What to work on – Tally every line of the listing where the string "Commit" is found, and state the total alone.

======== Source data ========

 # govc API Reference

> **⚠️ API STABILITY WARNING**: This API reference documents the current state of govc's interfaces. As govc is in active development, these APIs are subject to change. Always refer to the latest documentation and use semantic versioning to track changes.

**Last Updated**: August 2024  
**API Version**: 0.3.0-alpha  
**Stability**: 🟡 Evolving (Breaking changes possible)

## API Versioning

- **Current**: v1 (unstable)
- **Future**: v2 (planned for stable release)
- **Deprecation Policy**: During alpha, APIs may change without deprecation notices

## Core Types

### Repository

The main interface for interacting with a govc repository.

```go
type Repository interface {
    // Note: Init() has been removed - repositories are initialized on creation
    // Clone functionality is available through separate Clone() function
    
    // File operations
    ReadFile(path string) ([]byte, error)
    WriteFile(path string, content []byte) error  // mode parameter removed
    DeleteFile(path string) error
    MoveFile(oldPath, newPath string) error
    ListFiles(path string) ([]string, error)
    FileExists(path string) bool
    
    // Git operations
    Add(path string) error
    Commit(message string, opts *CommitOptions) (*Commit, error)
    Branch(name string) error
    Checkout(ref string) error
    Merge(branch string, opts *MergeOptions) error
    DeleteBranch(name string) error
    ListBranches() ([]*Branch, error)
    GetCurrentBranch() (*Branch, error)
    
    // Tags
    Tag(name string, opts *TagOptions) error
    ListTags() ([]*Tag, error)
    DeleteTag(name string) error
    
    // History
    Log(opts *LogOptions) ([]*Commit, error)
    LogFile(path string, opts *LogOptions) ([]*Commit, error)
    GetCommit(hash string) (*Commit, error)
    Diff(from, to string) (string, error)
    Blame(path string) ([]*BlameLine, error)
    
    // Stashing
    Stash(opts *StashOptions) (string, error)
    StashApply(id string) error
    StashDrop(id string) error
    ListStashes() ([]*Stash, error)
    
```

========

Result of the exercise – 4